Effettuano il pascolo in periodo di divieto e senza autorizzazione: emesse cinque sanzioni dai Carabinieri Forestali della provincia di Rieti

Categories: Cronaca, Lazio

Nei giorni scorsi, i militari dei Nuclei Carabinieri Forestale della Provincia di Rieti hanno portato a termine una vasta operazione di controllo del territorio mirata al contrasto delle irregolarità legate alle pratiche di pascolo. Gli accertamenti si sono concentrati su due principali filoni di illegalità che minacciano il territorio e il patrimonio ambientale:

    • pascolo in periodo di divieto: sono stati individuati numerosi bovini ed equini lasciati pascolare in aree in cui vige il divieto stagionale.

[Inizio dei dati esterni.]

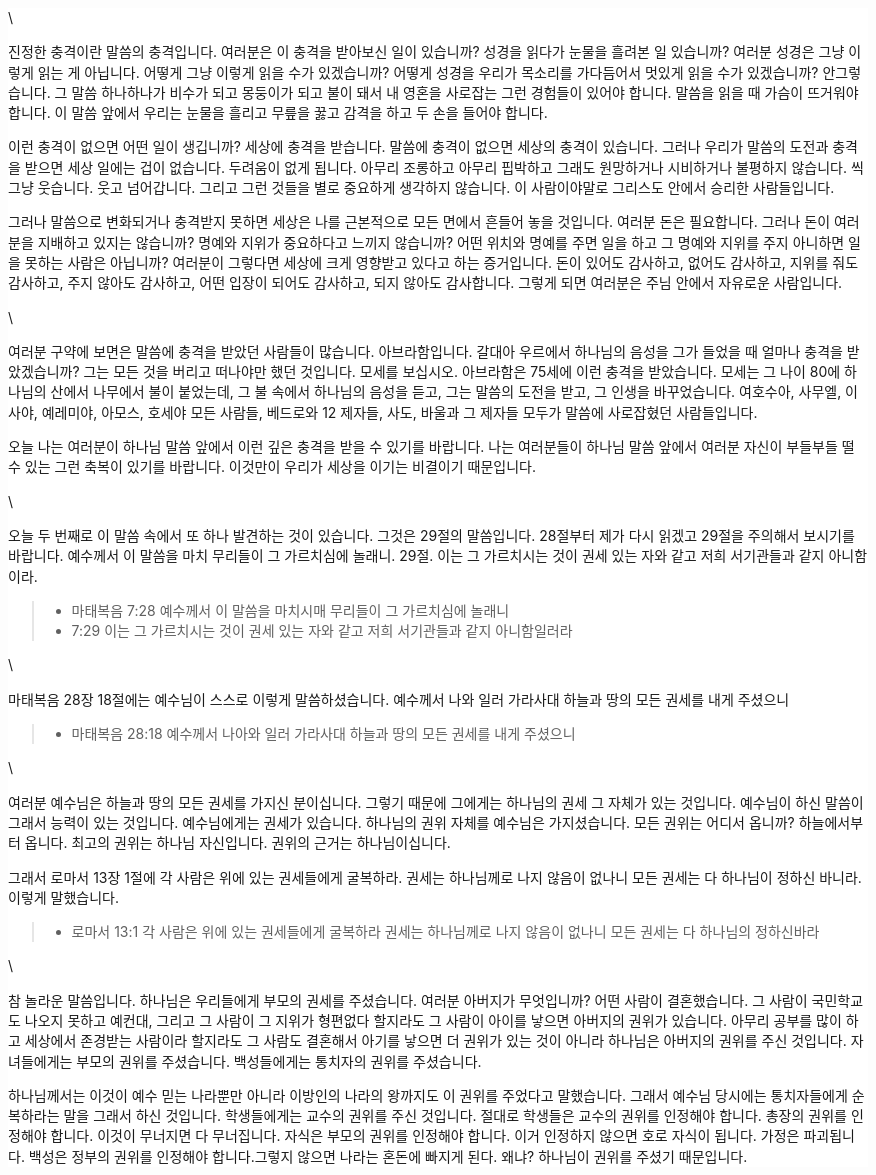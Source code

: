 \


진정한 충격이란 말씀의 충격입니다. 여러분은 이 충격을 받아보신 일이 있습니까? 성경을 읽다가 눈물을 흘려본 일 있습니까? 여러분 성경은 그냥 이렇게 읽는 게 아닙니다. 어떻게 그냥 이렇게 읽을 수가 있겠습니까? 어떻게 성경을 우리가 목소리를 가다듬어서 멋있게 읽을 수가 있겠습니까? 안그렇습니다. 그 말씀 하나하나가 비수가 되고 몽둥이가 되고 불이 돼서 내 영혼을 사로잡는 그런 경험들이 있어야 합니다. 말씀을 읽을 때 가슴이 뜨거워야 합니다. 이 말씀 앞에서 우리는 눈물을 흘리고 무릎을 꿇고 감격을 하고 두 손을 들어야 합니다.

이런 충격이 없으면 어떤 일이 생깁니까? 세상에 충격을 받습니다. 말씀에 충격이 없으면 세상의 충격이 있습니다. 그러나 우리가 말씀의 도전과 충격을 받으면 세상 일에는 겁이 없습니다. 두려움이 없게 됩니다. 아무리 조롱하고 아무리 핍박하고 그래도 원망하거나 시비하거나 불평하지 않습니다. 씩 그냥 웃습니다. 웃고 넘어갑니다. 그리고 그런 것들을 별로 중요하게 생각하지 않습니다. 이 사람이야말로 그리스도 안에서 승리한 사람들입니다.

그러나 말씀으로 변화되거나 충격받지 못하면 세상은 나를 근본적으로 모든 면에서 흔들어 놓을 것입니다. 여러분 돈은 필요합니다. 그러나 돈이 여러분을 지배하고 있지는 않습니까? 명예와 지위가 중요하다고 느끼지 않습니까? 어떤 위치와 명예를 주면 일을 하고 그 명예와 지위를 주지 아니하면 일을 못하는 사람은 아닙니까? 여러분이 그렇다면 세상에 크게 영향받고 있다고 하는 증거입니다. 돈이 있어도 감사하고, 없어도 감사하고, 지위를 줘도 감사하고, 주지 않아도 감사하고, 어떤 입장이 되어도 감사하고, 되지 않아도 감사합니다. 그렇게 되면 여러분은 주님 안에서 자유로운 사람입니다.

\


여러분 구약에 보면은 말씀에 충격을 받았던 사람들이 많습니다. 아브라함입니다. 갈대아 우르에서 하나님의 음성을 그가 들었을 때 얼마나 충격을 받았겠습니까? 그는 모든 것을 버리고 떠나야만 했던 것입니다. 모세를 보십시오. 아브라함은 75세에 이런 충격을 받았습니다. 모세는 그 나이 80에 하나님의 산에서 나무에서 불이 붙었는데, 그 불 속에서 하나님의 음성을 듣고, 그는 말씀의 도전을 받고, 그 인생을 바꾸었습니다. 여호수아, 사무엘, 이사야, 예레미야, 아모스, 호세야 모든 사람들, 베드로와 12 제자들, 사도, 바울과 그 제자들 모두가 말씀에 사로잡혔던 사람들입니다.

오늘 나는 여러분이 하나님 말씀 앞에서 이런 깊은 충격을 받을 수 있기를 바랍니다. 나는 여러분들이 하나님 말씀 앞에서 여러분 자신이 부들부들 떨 수 있는 그런 축복이 있기를 바랍니다. 이것만이 우리가 세상을 이기는 비결이기 때문입니다.

\


오늘 두 번째로 이 말씀 속에서 또 하나 발견하는 것이 있습니다. 그것은 29절의 말씀입니다. 28절부터 제가 다시 읽겠고 29절을 주의해서 보시기를 바랍니다. 예수께서 이 말씀을 마치 무리들이 그 가르치심에 놀래니. 29절. 이는 그 가르치시는 것이 권세 있는 자와 같고 저희 서기관들과 같지 아니함이라.

> * 마태복음 7:28 예수께서 이 말씀을 마치시매 무리들이 그 가르치심에 놀래니
> * 7:29 이는 그 가르치시는 것이 권세 있는 자와 같고 저희 서기관들과 같지 아니함일러라

\


마태복음 28장 18절에는 예수님이 스스로 이렇게 말씀하셨습니다. 예수께서 나와 일러 가라사대 하늘과 땅의 모든 권세를 내게 주셨으니

> * 마태복음 28:18 예수께서 나아와 일러 가라사대 하늘과 땅의 모든 권세를 내게 주셨으니

\


여러분 예수님은 하늘과 땅의 모든 권세를 가지신 분이십니다. 그렇기 때문에 그에게는 하나님의 권세 그 자체가 있는 것입니다. 예수님이 하신 말씀이 그래서 능력이 있는 것입니다. 예수님에게는 권세가 있습니다. 하나님의 권위 자체를 예수님은 가지셨습니다. 모든 권위는 어디서 옵니까? 하늘에서부터 옵니다. 최고의 권위는 하나님 자신입니다. 권위의 근거는 하나님이십니다.

그래서 로마서 13장 1절에 각 사람은 위에 있는 권세들에게 굴복하라. 권세는 하나님께로 나지 않음이 없나니 모든 권세는 다 하나님이 정하신 바니라. 이렇게 말했습니다.

> * 로마서 13:1 각 사람은 위에 있는 권세들에게 굴복하라 권세는 하나님께로 나지 않음이 없나니 모든 권세는 다 하나님의 정하신바라

\


참 놀라운 말씀입니다. 하나님은 우리들에게 부모의 권세를 주셨습니다. 여러분 아버지가 무엇입니까? 어떤 사람이 결혼했습니다. 그 사람이 국민학교도 나오지 못하고 예컨대, 그리고 그 사람이 그 지위가 형편없다 할지라도 그 사람이 아이를 낳으면 아버지의 권위가 있습니다. 아무리 공부를 많이 하고 세상에서 존경받는 사람이라 할지라도 그 사람도 결혼해서 아기를 낳으면 더 권위가 있는 것이 아니라 하나님은 아버지의 권위를 주신 것입니다. 자녀들에게는 부모의 권위를 주셨습니다. 백성들에게는 통치자의 권위를 주셨습니다.

하나님께서는 이것이 예수 믿는 나라뿐만 아니라 이방인의 나라의 왕까지도 이 권위를 주었다고 말했습니다. 그래서 예수님 당시에는 통치자들에게 순복하라는 말을 그래서 하신 것입니다. 학생들에게는 교수의 권위를 주신 것입니다. 절대로 학생들은 교수의 권위를 인정해야 합니다. 총장의 권위를 인정해야 합니다. 이것이 무너지면 다 무너집니다. 자식은 부모의 권위를 인정해야 합니다. 이거 인정하지 않으면 호로 자식이 됩니다. 가정은 파괴됩니다. 백성은 정부의 권위를 인정해야 합니다.그렇지 않으면 나라는 혼돈에 빠지게 된다. 왜냐? 하나님이 권위를 주셨기 때문입니다.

Questo divieto è fondamentale per consentire il riposo vegetativo, la riproduzione della flora spontanea e prevenire il danneggiamento del cotico erboso, particolarmente vulnerabile in determinati periodi dell’anno;
    • pascolo senza autorizzazione: è stata riscontrata l’introduzione di capi di bestiame su terreni di proprietà comunale, in totale assenza delle necessarie autorizzazioni.

Cinque le sanzioni amministrative contestate dai militari ai proprietari degli animali, per un importo complessivo di oltre 8.500 euro, per violazione alle normative nazionali e regionali di settore vigenti. I Carabinieri Forestali attenzionano puntualmente le corrette pratiche di pascolo in quanto, se non regolamentato e incontrollato, oltre a costituire una forma di concorrenza sleale verso gli allevatori che operano nella legalità, rappresenta una grave minaccia per l’ambiente. Il ‘sovrapascolo’ può causare infatti il compattamento del suolo, innescare fenomeni di erosione e dissesto idrogeologico e compromettere irrimediabilmente il mantenimento dello strato erbaceo e, nel caso di pascolo in bosco, ne impedisce la rinnovazione naturale. Le verifiche, inoltre, hanno l’obiettivo di far rispettare i divieti previsti dalla legge sugli incendi boschivi in quanto sulle aree boscate percorse dal fuoco vige, tra l’altro, il divieto di pascolo per un periodo di dieci anni. Ai fini della classificazione come area boscata è sufficiente una copertura delle chiome di alberi e arbusti del 20% su una superficie minima di 5000 mq. Per tali motivi, i controlli a tutela del territorio agricolo e forestale proseguiranno ininterrottamente al fine di garantire il rispetto della legalità e la salvaguardia del patrimonio naturalistico della provincia reatina.